Tuesday 9 October 2012

Wind whispers


The wind came from the east and set the reeds a-whisper yesterday at Cley. Readers of Chaucer (all of you, surely) will know whose secret the reeds whisper and why.

And sith she dorste nat telle it to no man,
Doun to a marys faste by she ran -
Til she cam there, hir herte was a-fyre -
And as a bitor bombleth in the myre,
She leyde hir mouth unto the water down:
'Biwrey me nat, thow water, with thy sown,'
Quod she, 'to thee I telle it and namo;
Myn housbonde hath long asses erys two!
Now is myn herte al hool, now it is oute.
I myghte ne lenger kepe it, out of doute.' 

Geoffroy Chaucer
The Wife of Bath's Tale


The whispering reed did nothing to help us though, as we came seeking bearded tits. Leanne had never seen a bearded tit. During my twenty-five years as a naturalist I have seen many. Quite a number of them were birds. Of late the bearded tits at Cley have been numerous and conspicuous, in these joyful gold hours of autumn. So I promised Leanne I would show her one and we chose a day.

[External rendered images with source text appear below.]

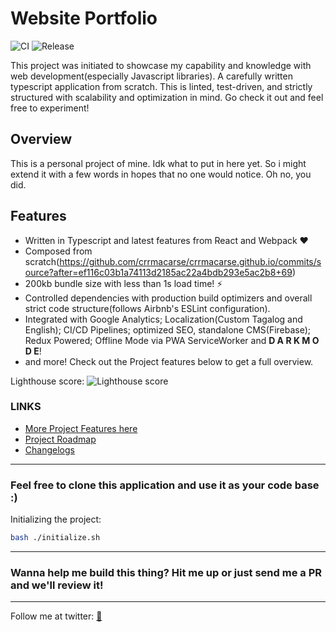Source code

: # Website Portfolio

![CI](https://github.com/crrmacarse/crrmacarse.github.io/workflows/CI/badge.svg?branch=source) ![Release](https://github.com/crrmacarse/crrmacarse.github.io/workflows/Release/badge.svg?branch=source)

This project was initiated to showcase my capability and knowledge with web development(especially Javascript libraries). A carefully
written typescript application from scratch. This is linted, test-driven, and strictly structured with scalability and optimization in mind.
Go check it out and feel free to experiment!

## Overview

This is a personal project of mine. Idk what to put in here yet. So i might extend it with a few words in hopes that no one would notice. Oh no, you did.

## Features

- Written in Typescript and latest features from React and Webpack ♥
- Composed from scratch(https://github.com/crrmacarse/crrmacarse.github.io/commits/source?after=ef116c03b1a74113d2185ac22a4bdb293e5ac2b8+69)
- 200kb bundle size with less than 1s load time! ⚡
- Controlled dependencies with production build optimizers and overall strict code structure(follows Airbnb's ESLint configuration).
- Integrated with Google Analytics; Localization(Custom Tagalog and English); CI/CD Pipelines; optimized SEO, standalone CMS(Firebase); Redux Powered; Offline Mode via PWA ServiceWorker and <b>D A R K M O D E</b>!
- and more! Check out the Project features below to get a full overview.

Lighthouse score:
![Lighthouse score](https://i.imgur.com/NkfjJKg.png)

### LINKS

- [More Project Features here](https://github.com/crrmacarse/crrmacarse.github.io/blob/source/docs/FEATURES.MD)
- [Project Roadmap](https://github.com/crrmacarse/crrmacarse.github.io/blob/source/docs/ROADMAP.MD)
- [Changelogs](https://github.com/crrmacarse/crrmacarse.github.io/blob/source/docs/CHANGELOG.MD)

---

### Feel free to clone this application and use it as your code base :)

Initializing the project:

```bash
bash ./initialize.sh
```

---

### Wanna help me build this thing? Hit me up or just send me a PR and we'll review it!

---

Follow me at twitter: [🐔](https://twitter.com/pablongbuhaymo)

Thereupon the wind swung to the east, the reeds told Midas' secret, and the bearded tits, so recently so obliging, took to the reed-bed's depths.

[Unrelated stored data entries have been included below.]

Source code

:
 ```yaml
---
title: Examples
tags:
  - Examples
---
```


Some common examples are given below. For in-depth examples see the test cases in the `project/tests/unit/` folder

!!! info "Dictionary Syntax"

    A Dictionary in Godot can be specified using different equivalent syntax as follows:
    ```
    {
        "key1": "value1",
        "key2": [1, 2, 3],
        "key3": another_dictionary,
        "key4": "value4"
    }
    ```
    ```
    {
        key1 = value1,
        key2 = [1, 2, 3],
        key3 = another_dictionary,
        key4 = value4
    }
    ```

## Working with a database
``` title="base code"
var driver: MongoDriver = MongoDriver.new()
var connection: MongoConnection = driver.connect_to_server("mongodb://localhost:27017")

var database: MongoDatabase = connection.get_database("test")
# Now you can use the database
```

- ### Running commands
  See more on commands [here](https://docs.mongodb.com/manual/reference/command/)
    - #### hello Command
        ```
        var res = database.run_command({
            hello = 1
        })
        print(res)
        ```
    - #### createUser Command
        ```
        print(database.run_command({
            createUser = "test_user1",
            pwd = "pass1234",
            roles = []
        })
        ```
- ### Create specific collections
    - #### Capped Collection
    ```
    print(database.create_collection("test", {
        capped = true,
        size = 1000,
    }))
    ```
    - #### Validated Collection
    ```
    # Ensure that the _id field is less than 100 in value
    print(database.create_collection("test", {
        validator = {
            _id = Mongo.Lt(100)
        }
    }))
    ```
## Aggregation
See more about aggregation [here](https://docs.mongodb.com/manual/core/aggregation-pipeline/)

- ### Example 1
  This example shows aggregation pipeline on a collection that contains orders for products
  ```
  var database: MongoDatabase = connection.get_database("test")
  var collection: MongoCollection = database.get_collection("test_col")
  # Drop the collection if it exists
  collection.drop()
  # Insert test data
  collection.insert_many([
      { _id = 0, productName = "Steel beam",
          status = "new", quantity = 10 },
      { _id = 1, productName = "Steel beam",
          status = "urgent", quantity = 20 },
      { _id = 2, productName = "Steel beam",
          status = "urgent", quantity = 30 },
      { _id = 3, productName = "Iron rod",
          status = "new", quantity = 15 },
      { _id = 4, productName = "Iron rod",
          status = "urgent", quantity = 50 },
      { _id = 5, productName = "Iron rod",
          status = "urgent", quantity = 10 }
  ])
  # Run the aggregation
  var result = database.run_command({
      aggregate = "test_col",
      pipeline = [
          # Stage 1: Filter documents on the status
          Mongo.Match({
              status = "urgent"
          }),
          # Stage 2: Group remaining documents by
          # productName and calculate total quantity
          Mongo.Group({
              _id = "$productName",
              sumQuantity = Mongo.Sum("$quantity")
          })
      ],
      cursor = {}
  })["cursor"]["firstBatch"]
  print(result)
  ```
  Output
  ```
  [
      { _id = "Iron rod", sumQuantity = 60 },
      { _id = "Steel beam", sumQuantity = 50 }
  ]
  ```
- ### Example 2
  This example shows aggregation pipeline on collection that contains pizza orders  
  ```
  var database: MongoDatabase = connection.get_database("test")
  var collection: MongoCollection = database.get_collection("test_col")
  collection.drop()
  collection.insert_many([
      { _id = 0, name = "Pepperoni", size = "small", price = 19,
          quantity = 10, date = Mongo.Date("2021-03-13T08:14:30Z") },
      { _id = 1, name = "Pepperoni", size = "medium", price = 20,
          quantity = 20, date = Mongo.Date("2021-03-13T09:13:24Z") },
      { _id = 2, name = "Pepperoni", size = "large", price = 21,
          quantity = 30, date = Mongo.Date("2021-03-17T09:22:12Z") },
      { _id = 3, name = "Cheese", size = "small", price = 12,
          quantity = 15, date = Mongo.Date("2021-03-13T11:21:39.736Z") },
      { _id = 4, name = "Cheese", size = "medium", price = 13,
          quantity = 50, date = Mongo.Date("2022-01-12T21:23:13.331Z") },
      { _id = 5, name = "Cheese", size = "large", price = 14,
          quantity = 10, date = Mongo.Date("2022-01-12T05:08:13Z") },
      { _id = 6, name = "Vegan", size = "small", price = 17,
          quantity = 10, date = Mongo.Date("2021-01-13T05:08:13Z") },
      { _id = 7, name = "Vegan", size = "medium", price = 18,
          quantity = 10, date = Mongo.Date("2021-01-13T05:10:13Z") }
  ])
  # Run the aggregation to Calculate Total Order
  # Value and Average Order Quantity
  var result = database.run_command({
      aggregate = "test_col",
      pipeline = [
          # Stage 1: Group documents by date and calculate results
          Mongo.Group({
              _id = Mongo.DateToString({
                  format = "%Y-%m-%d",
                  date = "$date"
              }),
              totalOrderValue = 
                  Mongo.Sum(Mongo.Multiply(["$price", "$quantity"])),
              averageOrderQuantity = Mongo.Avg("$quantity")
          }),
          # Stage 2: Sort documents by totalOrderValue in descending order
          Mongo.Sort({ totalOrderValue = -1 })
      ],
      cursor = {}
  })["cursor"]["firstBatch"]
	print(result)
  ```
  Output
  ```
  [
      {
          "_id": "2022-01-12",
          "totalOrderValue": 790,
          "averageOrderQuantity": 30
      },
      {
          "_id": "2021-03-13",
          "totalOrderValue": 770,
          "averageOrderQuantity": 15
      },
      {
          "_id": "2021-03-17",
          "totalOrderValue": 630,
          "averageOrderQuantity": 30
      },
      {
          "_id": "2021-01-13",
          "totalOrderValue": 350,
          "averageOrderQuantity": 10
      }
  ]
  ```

We heard them easily enough - pting pting pting - but the wind kept them hidden from our view. A Cetti's warbler plinked for a moment but tailed off, realising no-one would listen until the spring. Two redpolls rattled overhead, then another, and many a teal snipped at the sky with quick wings.

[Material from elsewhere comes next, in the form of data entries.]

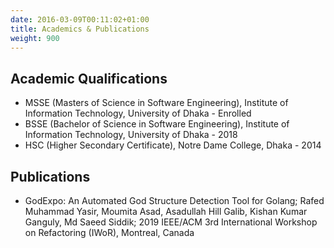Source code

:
 ```yaml
---
date: 2016-03-09T00:11:02+01:00
title: Academics & Publications
weight: 900
---
```


## Academic Qualifications

- MSSE (Masters of Science in Software Engineering), Institute of Information Technology, University of Dhaka - Enrolled
- BSSE (Bachelor of Science in Software Engineering), Institute of Information Technology, University of Dhaka - 2018
- HSC (Higher Secondary Certificate), Notre Dame College, Dhaka - 2014

## Publications

- GodExpo: An Automated God Structure Detection Tool for Golang; Rafed Muhammad Yasir, Moumita Asad, Asadullah Hill Galib, Kishan Kumar Ganguly, Md Saeed Siddik; 2019 IEEE/ACM 3rd International Workshop on Refactoring (IWoR), Montreal, Canada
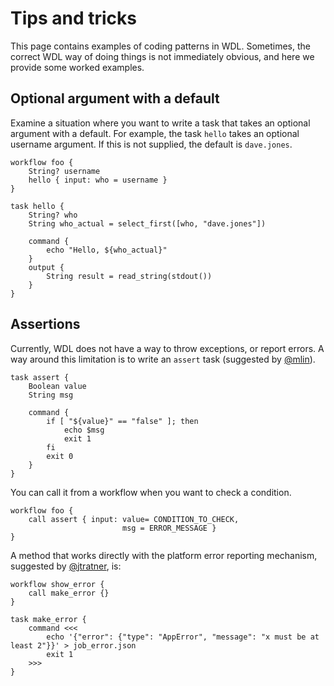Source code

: # Tips and tricks

This page contains examples of coding patterns in WDL. Sometimes, the correct WDL way of
doing things is not immediately obvious, and here we provide some worked examples.

## Optional argument with a default

Examine a situation where you want to write a task that takes an
optional argument with a default. For example, the task `hello` takes
an optional username argument. If this is not supplied, the default is `dave.jones`.

```wdl
workflow foo {
    String? username
    hello { input: who = username }
}

task hello {
    String? who
    String who_actual = select_first([who, "dave.jones"])

    command {
        echo "Hello, ${who_actual}"
    }
    output {
        String result = read_string(stdout())
    }
}
```

## Assertions

Currently, WDL does not have a way to throw exceptions, or report errors. A way around
this limitation is to write an `assert` task (suggested by [@mlin](https://github.com/mlin)).

```wdl
task assert {
    Boolean value
    String msg

    command {
        if [ "${value}" == "false" ]; then
            echo $msg
            exit 1
        fi
        exit 0
    }
}
```

You can call it from a workflow when you want to check a condition.

```wdl
workflow foo {
    call assert { input: value= CONDITION_TO_CHECK,
                         msg = ERROR_MESSAGE }
}
```


A method that works directly with the platform error reporting mechanism, suggested by [@jtratner](https://github.com/jtratner), is:

```wdl
workflow show_error {
    call make_error {}
}

task make_error {
    command <<<
        echo '{"error": {"type": "AppError", "message": "x must be at least 2"}}' > job_error.json
        exit 1
    >>>
}
```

Coyly, the tits (un-tits to the initiate) began to appear. A photographer to the north of us saw a pair perch; we caught a glimpse of them diving into the sky-stroking hands of the reed; then a pair perched for us too, the male's ice-grey head fading fabulously into his autumn-tawny mantle.

Leanne had seen her bearded tits. So we sat in Bishop's and watched ducks. The one-track gadwall drakes puffed their square crests and tilted tails to flash black bottoms at the ducks. Shoveler pairs swam in tight pirouettes and wigeon drakes moulted, before our eyes it seemed, to reveal their pied posteriors and buttery bright foreheads. With the reed a-whisper still, and in the comfortable knowledge that in a week I shall be in Antananarivo, I was reconciled to this autumn, so unlike the last.


When you’re young you prefer the vulgar months, the fullness of the seasons. As you grow older you learn to like the in-between times, the months that can’t make up their minds. Perhaps it’s a way of admitting that things can’t ever bear the same certainty again.